The exercise I am about to ask is from a basic probability course, that is, we did not learn all these $\sigma$-algebra, filtration to explain martingales. We used the following definition:
A sequence of random variables $(Z_n)_{n\geq 0}$ is a martingale w.r.t $(X_n)_{n\geq 0}$ if the following holds for all $n\geq0$. (a) $Z_n$ is a function of $X_0, X_1, \cdots X_n$, (b) $\mathbb{E}[|Z_n|]<\infty$, and (c)

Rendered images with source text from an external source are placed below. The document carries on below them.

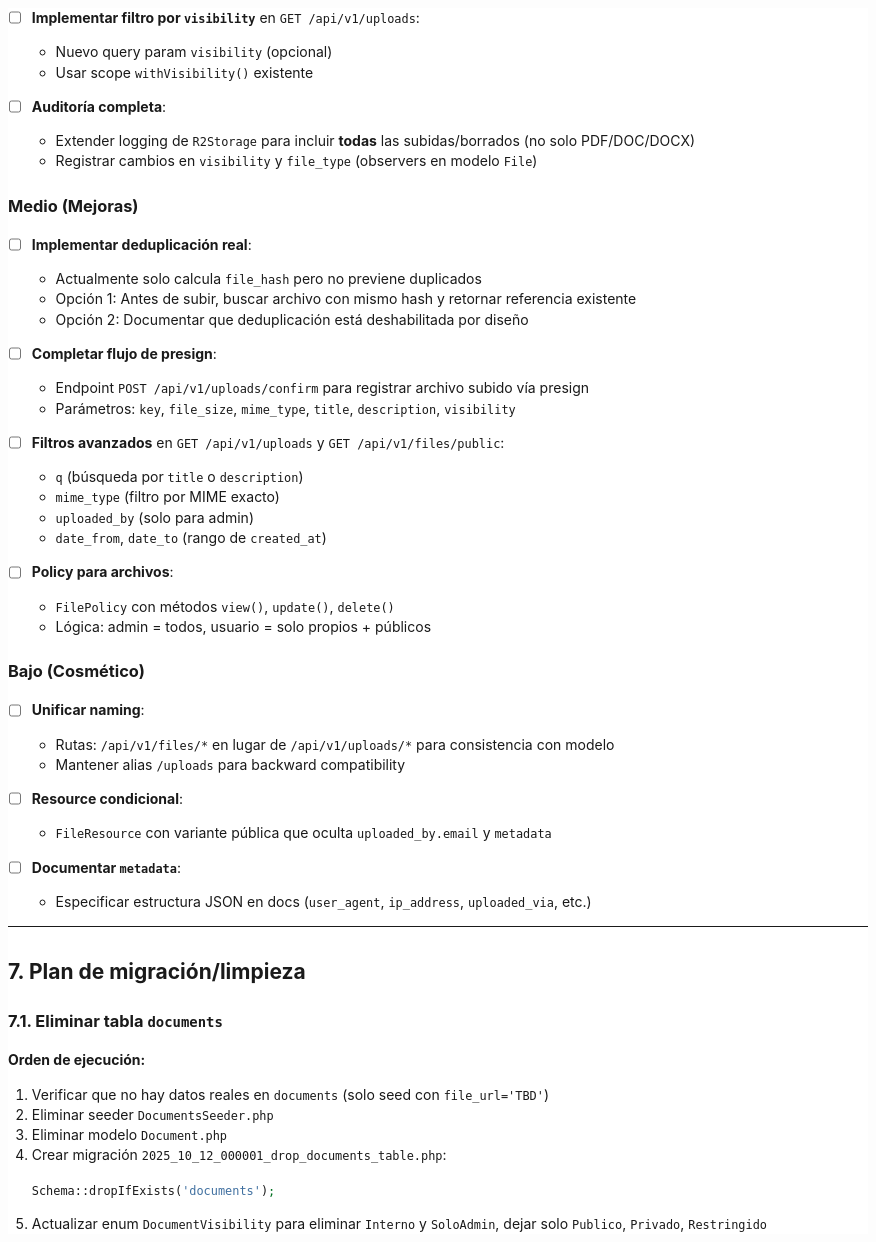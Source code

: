 - [ ] **Implementar filtro por `visibility`** en `GET /api/v1/uploads`:
  - Nuevo query param `visibility` (opcional)
  - Usar scope `withVisibility()` existente

- [ ] **Auditoría completa**:
  - Extender logging de `R2Storage` para incluir **todas** las subidas/borrados (no solo PDF/DOC/DOCX)
  - Registrar cambios en `visibility` y `file_type` (observers en modelo `File`)

### Medio (Mejoras)
- [ ] **Implementar deduplicación real**:
  - Actualmente solo calcula `file_hash` pero no previene duplicados
  - Opción 1: Antes de subir, buscar archivo con mismo hash y retornar referencia existente
  - Opción 2: Documentar que deduplicación está deshabilitada por diseño

- [ ] **Completar flujo de presign**:
  - Endpoint `POST /api/v1/uploads/confirm` para registrar archivo subido vía presign
  - Parámetros: `key`, `file_size`, `mime_type`, `title`, `description`, `visibility`

- [ ] **Filtros avanzados** en `GET /api/v1/uploads` y `GET /api/v1/files/public`:
  - `q` (búsqueda por `title` o `description`)
  - `mime_type` (filtro por MIME exacto)
  - `uploaded_by` (solo para admin)
  - `date_from`, `date_to` (rango de `created_at`)

- [ ] **Policy para archivos**:
  - `FilePolicy` con métodos `view()`, `update()`, `delete()`
  - Lógica: admin = todos, usuario = solo propios + públicos

### Bajo (Cosmético)
- [ ] **Unificar naming**:
  - Rutas: `/api/v1/files/*` en lugar de `/api/v1/uploads/*` para consistencia con modelo
  - Mantener alias `/uploads` para backward compatibility

- [ ] **Resource condicional**:
  - `FileResource` con variante pública que oculta `uploaded_by.email` y `metadata`

- [ ] **Documentar `metadata`**:
  - Especificar estructura JSON en docs (`user_agent`, `ip_address`, `uploaded_via`, etc.)

---

## 7. Plan de migración/limpieza

### 7.1. Eliminar tabla `documents`

**Orden de ejecución:**
1. Verificar que no hay datos reales en `documents` (solo seed con `file_url='TBD'`)
2. Eliminar seeder `DocumentsSeeder.php`
3. Eliminar modelo `Document.php`
4. Crear migración `2025_10_12_000001_drop_documents_table.php`:
   ```php
   Schema::dropIfExists('documents');
   ```
5. Actualizar enum `DocumentVisibility` para eliminar `Interno` y `SoloAdmin`, dejar solo `Publico`, `Privado`, `Restringido`

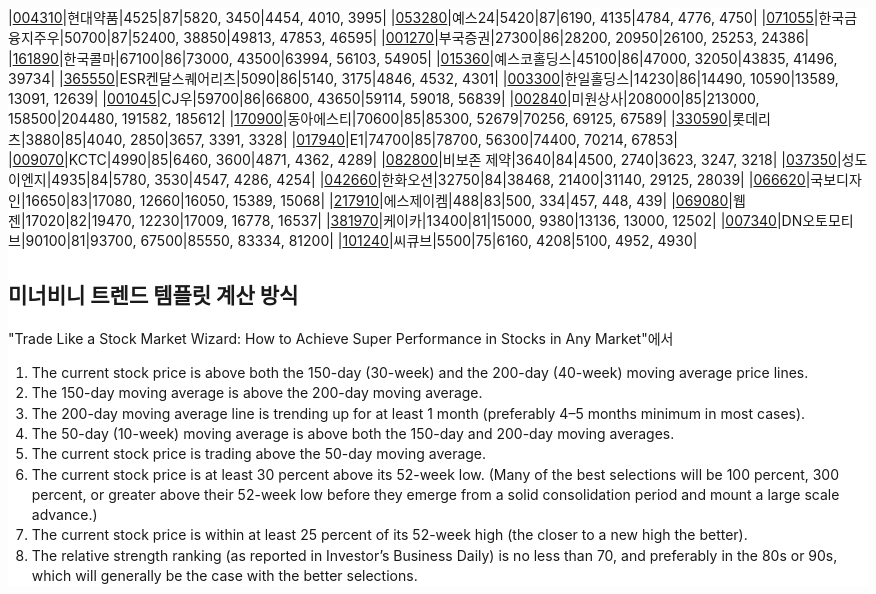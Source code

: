 |[004310](https://finance.daum.net/quotes/A004310)|현대약품|4525|87|5820, 3450|4454, 4010, 3995|
|[053280](https://finance.daum.net/quotes/A053280)|예스24|5420|87|6190, 4135|4784, 4776, 4750|
|[071055](https://finance.daum.net/quotes/A071055)|한국금융지주우|50700|87|52400, 38850|49813, 47853, 46595|
|[001270](https://finance.daum.net/quotes/A001270)|부국증권|27300|86|28200, 20950|26100, 25253, 24386|
|[161890](https://finance.daum.net/quotes/A161890)|한국콜마|67100|86|73000, 43500|63994, 56103, 54905|
|[015360](https://finance.daum.net/quotes/A015360)|예스코홀딩스|45100|86|47000, 32050|43835, 41496, 39734|
|[365550](https://finance.daum.net/quotes/A365550)|ESR켄달스퀘어리츠|5090|86|5140, 3175|4846, 4532, 4301|
|[003300](https://finance.daum.net/quotes/A003300)|한일홀딩스|14230|86|14490, 10590|13589, 13091, 12639|
|[001045](https://finance.daum.net/quotes/A001045)|CJ우|59700|86|66800, 43650|59114, 59018, 56839|
|[002840](https://finance.daum.net/quotes/A002840)|미원상사|208000|85|213000, 158500|204480, 191582, 185612|
|[170900](https://finance.daum.net/quotes/A170900)|동아에스티|70600|85|85300, 52679|70256, 69125, 67589|
|[330590](https://finance.daum.net/quotes/A330590)|롯데리츠|3880|85|4040, 2850|3657, 3391, 3328|
|[017940](https://finance.daum.net/quotes/A017940)|E1|74700|85|78700, 56300|74400, 70214, 67853|
|[009070](https://finance.daum.net/quotes/A009070)|KCTC|4990|85|6460, 3600|4871, 4362, 4289|
|[082800](https://finance.daum.net/quotes/A082800)|비보존 제약|3640|84|4500, 2740|3623, 3247, 3218|
|[037350](https://finance.daum.net/quotes/A037350)|성도이엔지|4935|84|5780, 3530|4547, 4286, 4254|
|[042660](https://finance.daum.net/quotes/A042660)|한화오션|32750|84|38468, 21400|31140, 29125, 28039|
|[066620](https://finance.daum.net/quotes/A066620)|국보디자인|16650|83|17080, 12660|16050, 15389, 15068|
|[217910](https://finance.daum.net/quotes/A217910)|에스제이켐|488|83|500, 334|457, 448, 439|
|[069080](https://finance.daum.net/quotes/A069080)|웹젠|17020|82|19470, 12230|17009, 16778, 16537|
|[381970](https://finance.daum.net/quotes/A381970)|케이카|13400|81|15000, 9380|13136, 13000, 12502|
|[007340](https://finance.daum.net/quotes/A007340)|DN오토모티브|90100|81|93700, 67500|85550, 83334, 81200|
|[101240](https://finance.daum.net/quotes/A101240)|씨큐브|5500|75|6160, 4208|5100, 4952, 4930|

## 미너비니 트렌드 템플릿 계산 방식

"Trade Like a Stock Market Wizard: How to Achieve Super Performance in Stocks in Any Market"에서

 1. The current stock price is above both the 150-day (30-week) and the 200-day (40-week) moving average price lines.
 1. The 150-day moving average is above the 200-day moving average.
 1. The 200-day moving average line is trending up for at least 1 month (preferably 4–5 months minimum in most cases).
 1. The 50-day (10-week) moving average is above both the 150-day and 200-day moving averages.
 1. The current stock price is trading above the 50-day moving average.
 1. The current stock price is at least 30 percent above its 52-week low. (Many of the best selections will be 100 percent, 300 percent, or greater above their 52-week low before they emerge from a solid consolidation period and mount a large scale advance.)
 1. The current stock price is within at least 25 percent of its 52-week high (the closer to a new high the better).
 1. The relative strength ranking (as reported in Investor’s Business Daily) is no less than 70, and preferably in the 80s or 90s, which will generally be the case with the better selections.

$$\mathbb{E}[Z_{n+1}|X_0, X_1, \cdots X_n]=Z_n$$
With this given, I want to solve the following exercise:
Let $X_0, X_1, \cdots $ be a sequence of random variables, and let $S_i=\sum_{j=1}^i X_j$. Show that if $S_0, S_1, \cdots $ is a martingale w.r.t $X_0, X_1, \cdots $, then for all $i\neq j$, $\mathbb{E}[X_iX_j]=0$.

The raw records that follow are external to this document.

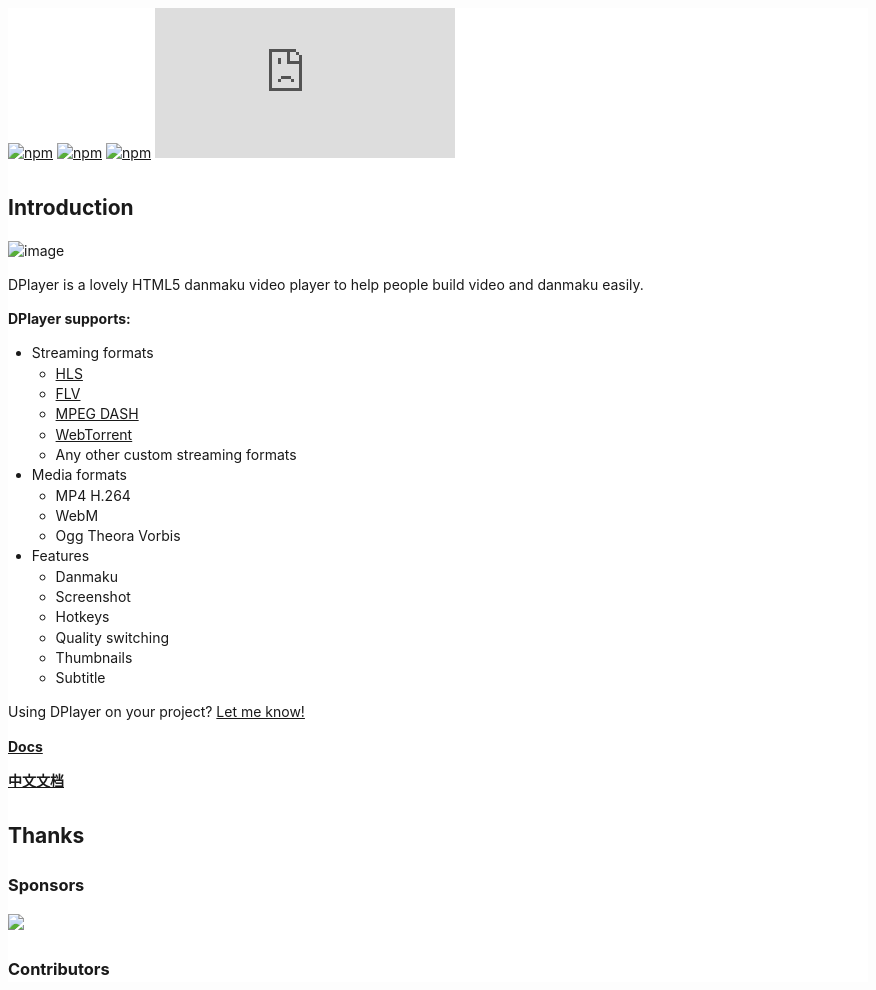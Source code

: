 [![npm](https://img.shields.io/npm/v/dplayer.svg?style=flat-square)](https://www.npmjs.com/package/dplayer)
[![npm](https://img.shields.io/npm/l/dplayer.svg?style=flat-square)](https://github.com/MoePlayer/DPlayer/blob/master/LICENSE)
[![npm](https://img.shields.io/npm/dt/dplayer.svg?style=flat-square)](https://www.npmjs.com/package/dplayer)
[![size](https://badge-size.herokuapp.com/MoePlayer/DPlayer/master/dist/DPlayer.min.js?compression=gzip&style=flat-square)](https://github.com/MoePlayer/DPlayer/tree/master/dist)

## Introduction

![image](http://i.imgur.com/207ch36.jpg)

DPlayer is a lovely HTML5 danmaku video player to help people build video and danmaku easily.

**DPlayer supports:**

-   Streaming formats
    -   [HLS](https://github.com/video-dev/hls.js)
    -   [FLV](https://github.com/Bilibili/flv.js)
    -   [MPEG DASH](https://github.com/Dash-Industry-Forum/dash.js)
    -   [WebTorrent](https://github.com/webtorrent/webtorrent)
    -   Any other custom streaming formats
-   Media formats
    -   MP4 H.264
    -   WebM
    -   Ogg Theora Vorbis
-   Features
    -   Danmaku
    -   Screenshot
    -   Hotkeys
    -   Quality switching
    -   Thumbnails
    -   Subtitle

Using DPlayer on your project? [Let me know!](https://github.com/DIYgod/DPlayer/issues/31)

**[Docs](http://dplayer.js.org)**

**[中文文档](http://dplayer.js.org/#/zh-Hans/)**

## Thanks

### Sponsors

<div>
<a href="https://www.dogecloud.com/?ref=dplayer" target="_blank">
    <img height="60px" src="https://i.imgur.com/C2NgugY.png">
</a>
</div>

### Contributors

(This is Exercise 13.2 in the book Probability and Computing by Michael Mitzenmacher and Eli Upfal
.) By the way, I don't know whether the expression of $S_i$ is a typo or not; the sequence starts from $0$, but the sum starts from $1$. I guess it doesn't matter that much(correct me if I'm wrong).
What I have done:
If $(S_n)_n$ is a martingale w.r.t $(X_n)_n$, then
$$\mathbb{E}[S_{n+1}|X_0, X_1, \cdots X_n]=\mathbb{E}[\sum_{j=1}^{n+1}X_j|X_0, \cdots X_n]=\sum_{j=1}^n X_j+\mathbb{E}[X_{n+1}|X_0, \cdots X_n]=S_n$$
so we must have $\mathbb{E}[X_{n+1}|X_0, \cdots X_n]=0$ for all $n\geq 0$. Using the law of total expectation, we can furthermore see that $\mathbb{E}[X_{n+1}]=0$ for all $n\geq 0$.

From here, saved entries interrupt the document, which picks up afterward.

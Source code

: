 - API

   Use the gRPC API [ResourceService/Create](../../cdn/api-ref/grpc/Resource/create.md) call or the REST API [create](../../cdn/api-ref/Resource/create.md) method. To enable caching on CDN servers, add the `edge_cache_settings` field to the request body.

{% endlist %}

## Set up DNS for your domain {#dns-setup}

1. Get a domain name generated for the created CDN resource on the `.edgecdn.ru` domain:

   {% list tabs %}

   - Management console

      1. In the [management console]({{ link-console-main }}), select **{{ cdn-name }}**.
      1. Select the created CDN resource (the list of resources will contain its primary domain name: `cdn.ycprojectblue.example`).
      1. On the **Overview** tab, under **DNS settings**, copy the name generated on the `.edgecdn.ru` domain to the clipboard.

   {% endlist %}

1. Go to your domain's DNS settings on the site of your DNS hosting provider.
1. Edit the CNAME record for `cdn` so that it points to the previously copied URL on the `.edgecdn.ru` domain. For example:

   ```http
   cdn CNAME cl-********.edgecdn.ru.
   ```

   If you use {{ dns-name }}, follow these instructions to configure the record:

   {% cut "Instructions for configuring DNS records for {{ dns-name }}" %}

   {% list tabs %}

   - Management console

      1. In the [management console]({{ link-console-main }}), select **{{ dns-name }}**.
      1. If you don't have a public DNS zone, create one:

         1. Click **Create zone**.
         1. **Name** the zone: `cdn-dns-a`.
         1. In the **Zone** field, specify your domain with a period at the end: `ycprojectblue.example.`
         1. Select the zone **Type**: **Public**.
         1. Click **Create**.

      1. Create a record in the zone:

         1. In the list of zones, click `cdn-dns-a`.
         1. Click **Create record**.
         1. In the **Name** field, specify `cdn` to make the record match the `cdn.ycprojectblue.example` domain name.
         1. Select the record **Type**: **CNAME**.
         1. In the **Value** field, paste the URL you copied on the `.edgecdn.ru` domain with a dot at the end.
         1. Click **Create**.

How should I proceed now? I think I should use the tower properties, but it seems difficult to deduce a product of two random variables from the given form of conditional expectation. Any help would be appreciated. Thank you in advance.
Best Answer
Hint: $\mathbb{E}(X_{n+1} X_i) = \mathbb{E}(\mathbb{E}(X_{n+1}X_i|\sigma(X_1,...,X_n))$ Where $1\leq i\leq n$.
Then, $$\mathbb{E}(\mathbb{E}(X_{n+1}X_i|\sigma(X_1,...,X_n))=\mathbb{E}(X_{i}\mathbb{E}(X_{n+1}|\sigma(X_1,...,X_n)))=\mathbb{E}(X_i \cdot 0)= 0$$ (since you proved in the question $\mathbb{E}(X_{n+1}|\sigma(X_1,...,X_n))=0$).